# Cosmograph Ingress Framework Tutorial

This notebook demonstrates how to use the modular ingress framework for `cosmograph.cosmo`.

## What are Ingress Functions?

Ingress functions are transformations applied to the kwargs dictionary before it's passed to cosmograph. They allow you to:

- Validate inputs
- Resolve data sources (load from files/URLs)
- Infer missing parameters using smart defaults
- Transform or enrich data
- Log and debug your data pipeline

## Setup

In [None]:
import pandas as pd
import numpy as np
from xcosmo import (
    cosmo,
    IngressPipeline,
    compose_ingresses,
    as_ingress,
    INGRESS_REGISTRY,
    list_ingresses,
    # Pre-built ingresses
    check_points_and_links_format,
    guess_point_xy_columns,
    infer_color_by_from_clusters,
    create_smart_defaults_pipeline,
)

## Example 1: Basic Usage with Smart Defaults

Let's create some sample data and use the smart defaults pipeline.

In [None]:
# Create sample points data
np.random.seed(42)
n_points = 100

points = pd.DataFrame({
    'x': np.random.randn(n_points),
    'y': np.random.randn(n_points),
    'title': [f'Node {i}' for i in range(n_points)],
    'cluster_id': np.random.randint(0, 5, n_points),
    'size': np.random.uniform(1, 10, n_points),
})

# Create sample links
n_links = 200
links = pd.DataFrame({
    'source': np.random.randint(0, n_points, n_links),
    'target': np.random.randint(0, n_points, n_links),
})

print(f"Points shape: {points.shape}")
print(f"Points columns: {list(points.columns)}")
print(f"\nLinks shape: {links.shape}")
print(f"Links columns: {list(links.columns)}")

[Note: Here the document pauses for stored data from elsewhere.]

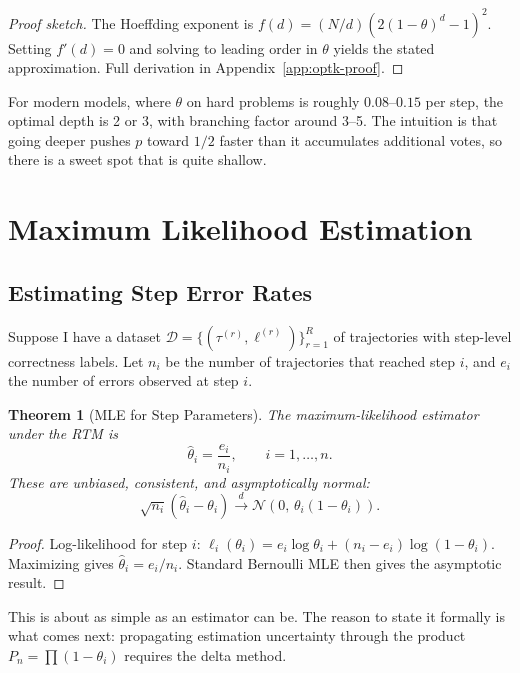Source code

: \documentclass[11pt]{article}
\theoremstyle{plain}
\newtheorem{theorem}{Theorem}[section]
\theoremstyle{definition}
\begin{document}
\begin{proof}[Proof sketch]
  The Hoeffding exponent is $f(d) = (N/d)(2(1-\theta)^d-1)^2$. Setting $f'(d)=0$
  and solving to leading order in $\theta$ yields the stated approximation.
  Full derivation in Appendix~\ref{app:optk-proof}.
\end{proof}

For modern models, where $\theta$ on hard problems is roughly $0.08$--$0.15$ per
step, the optimal depth is 2 or 3, with branching factor around 3--5. The
intuition is that going deeper pushes $p$ toward $1/2$ faster than it
accumulates additional votes, so there is a sweet spot that is quite shallow.

\section{Maximum Likelihood Estimation}
\label{sec:mle}

\subsection{Estimating Step Error Rates}

Suppose I have a dataset $\mathcal{D} = \{(\tau^{(r)}, \ell^{(r)})\}_{r=1}^R$
of trajectories with step-level correctness labels. Let $n_i$ be the number of
trajectories that reached step $i$, and $e_i$ the number of errors observed
at step $i$.

\begin{theorem}[MLE for Step Parameters]\label{thm:mle}
  The maximum-likelihood estimator under the RTM is
  \[
    \hat\theta_i = \frac{e_i}{n_i}, \qquad i = 1,\ldots,n.
  \]
  These are unbiased, consistent, and asymptotically normal:
  \[
    \sqrt{n_i}(\hat\theta_i - \theta_i) \xrightarrow{d} \mathcal{N}(0,\,\theta_i(1-\theta_i)).
  \]
\end{theorem}

\begin{proof}
  Log-likelihood for step $i$:
  $\ell_i(\theta_i) = e_i\log\theta_i + (n_i-e_i)\log(1-\theta_i)$.
  Maximizing gives $\hat\theta_i = e_i/n_i$. Standard Bernoulli MLE then
  gives the asymptotic result.
\end{proof}

This is about as simple as an estimator can be. The reason to state it
formally is what comes next: propagating estimation uncertainty through the
product $P_n = \prod(1-\theta_i)$ requires the delta method.
\end{document}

### Without ingress - you need to specify everything:

In [None]:
# The old way - manually specify all parameters
# graph = cosmo(
#     points=points,
#     links=links,
#     point_x_by='x',
#     point_y_by='y',
#     point_label_by='title',
#     point_color_by='cluster_id',
#     point_size_by='size',
#     link_source_by='source',
#     link_target_by='target',
# )

### With smart defaults ingress - auto-infer parameters:

In [None]:
# The new way - let ingress infer smart defaults
smart_pipeline = create_smart_defaults_pipeline()

# This will automatically:
# - Detect x, y columns for positioning
# - Use 'title' for labels
# - Use 'cluster_id' for coloring
# - Use 'size' for point sizes
# - Detect 'source' and 'target' in links

graph = cosmo(
    points=points,
    links=links,
    ingress=smart_pipeline,
)

# Display the graph
graph

## Example 2: Composing Custom Ingress Pipelines

You can compose your own pipelines from individual ingress functions.

In [None]:
# List available ingresses by category
print("Available ingresses:")
for category in ['validation', 'resolution', 'parameter_resolution']:
    ingresses = list_ingresses(category=category)
    print(f"\n{category}:")
    for name in ingresses:
        print(f"  - {name}")

In [None]:
# Compose a custom pipeline
my_pipeline = compose_ingresses(
    check_points_and_links_format,  # Validate data types
    guess_point_xy_columns,         # Infer x/y columns
    infer_color_by_from_clusters,   # Infer coloring
    name="my_custom_pipeline"
)

print(f"Created pipeline: {my_pipeline}")
print(f"Ingress names: {my_pipeline.ingress_names}")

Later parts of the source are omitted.